Rerank Documents Using a llama.cpp Server — llamacpp

Calls the /v1/reranking endpoint of a running llama.cpp server to score documents by relevance to a query. Useful for building fully-local RAG pipelines (embed → cosine search → rerank → chat, all with llamacpp()).

Usage

llamacpp_rerank(
  .query,
  .documents,
  .model = "local-model",
  .server = Sys.getenv("LLAMACPP_SERVER", "http://localhost:8080"),
  .api_key = Sys.getenv("LLAMACPP_API_KEY", ""),
  .timeout = 60,
  .max_tries = 3,
  .dry_run = FALSE
)

Arguments

.query: A single query string.
.documents: A character vector of documents to rerank.
.model: The model name (default: "local-model").
.server: Base URL of the llama.cpp server.
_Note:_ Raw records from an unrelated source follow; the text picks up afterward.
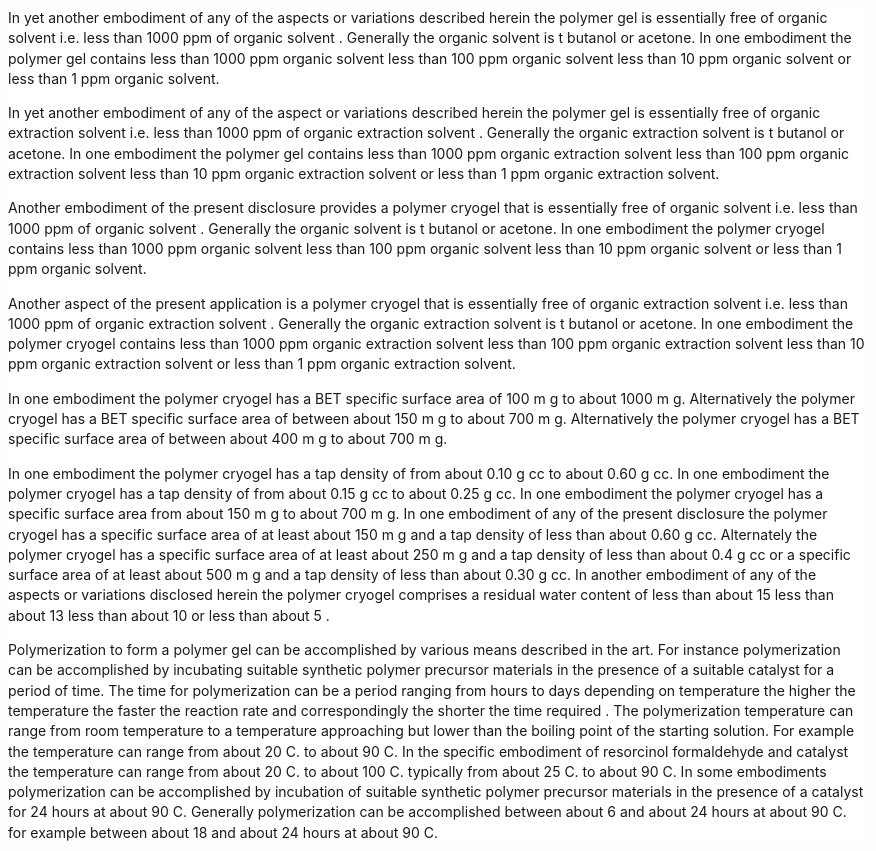 In yet another embodiment of any of the aspects or variations described herein the polymer gel is essentially free of organic solvent i.e. less than 1000 ppm of organic solvent . Generally the organic solvent is t butanol or acetone. In one embodiment the polymer gel contains less than 1000 ppm organic solvent less than 100 ppm organic solvent less than 10 ppm organic solvent or less than 1 ppm organic solvent.

In yet another embodiment of any of the aspect or variations described herein the polymer gel is essentially free of organic extraction solvent i.e. less than 1000 ppm of organic extraction solvent . Generally the organic extraction solvent is t butanol or acetone. In one embodiment the polymer gel contains less than 1000 ppm organic extraction solvent less than 100 ppm organic extraction solvent less than 10 ppm organic extraction solvent or less than 1 ppm organic extraction solvent.

Another embodiment of the present disclosure provides a polymer cryogel that is essentially free of organic solvent i.e. less than 1000 ppm of organic solvent . Generally the organic solvent is t butanol or acetone. In one embodiment the polymer cryogel contains less than 1000 ppm organic solvent less than 100 ppm organic solvent less than 10 ppm organic solvent or less than 1 ppm organic solvent.

Another aspect of the present application is a polymer cryogel that is essentially free of organic extraction solvent i.e. less than 1000 ppm of organic extraction solvent . Generally the organic extraction solvent is t butanol or acetone. In one embodiment the polymer cryogel contains less than 1000 ppm organic extraction solvent less than 100 ppm organic extraction solvent less than 10 ppm organic extraction solvent or less than 1 ppm organic extraction solvent.

In one embodiment the polymer cryogel has a BET specific surface area of 100 m g to about 1000 m g. Alternatively the polymer cryogel has a BET specific surface area of between about 150 m g to about 700 m g. Alternatively the polymer cryogel has a BET specific surface area of between about 400 m g to about 700 m g.

In one embodiment the polymer cryogel has a tap density of from about 0.10 g cc to about 0.60 g cc. In one embodiment the polymer cryogel has a tap density of from about 0.15 g cc to about 0.25 g cc. In one embodiment the polymer cryogel has a specific surface area from about 150 m g to about 700 m g. In one embodiment of any of the present disclosure the polymer cryogel has a specific surface area of at least about 150 m g and a tap density of less than about 0.60 g cc. Alternately the polymer cryogel has a specific surface area of at least about 250 m g and a tap density of less than about 0.4 g cc or a specific surface area of at least about 500 m g and a tap density of less than about 0.30 g cc. In another embodiment of any of the aspects or variations disclosed herein the polymer cryogel comprises a residual water content of less than about 15 less than about 13 less than about 10 or less than about 5 .

Polymerization to form a polymer gel can be accomplished by various means described in the art. For instance polymerization can be accomplished by incubating suitable synthetic polymer precursor materials in the presence of a suitable catalyst for a period of time. The time for polymerization can be a period ranging from hours to days depending on temperature the higher the temperature the faster the reaction rate and correspondingly the shorter the time required . The polymerization temperature can range from room temperature to a temperature approaching but lower than the boiling point of the starting solution. For example the temperature can range from about 20 C. to about 90 C. In the specific embodiment of resorcinol formaldehyde and catalyst the temperature can range from about 20 C. to about 100 C. typically from about 25 C. to about 90 C. In some embodiments polymerization can be accomplished by incubation of suitable synthetic polymer precursor materials in the presence of a catalyst for 24 hours at about 90 C. Generally polymerization can be accomplished between about 6 and about 24 hours at about 90 C. for example between about 18 and about 24 hours at about 90 C.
Defaults to LLAMACPP_SERVER env var, falling back to "http://localhost:8080".
.api_key: API key for the server (default: LLAMACPP_API_KEY env var).
.timeout: Request timeout in seconds (default: 60).
.max_tries: Maximum retries (default: 3).
.dry_run: If TRUE, returns the request object without executing it (default: FALSE).

Value

A tibble with columns index (original position), document (text), and relevance_score, sorted by descending score.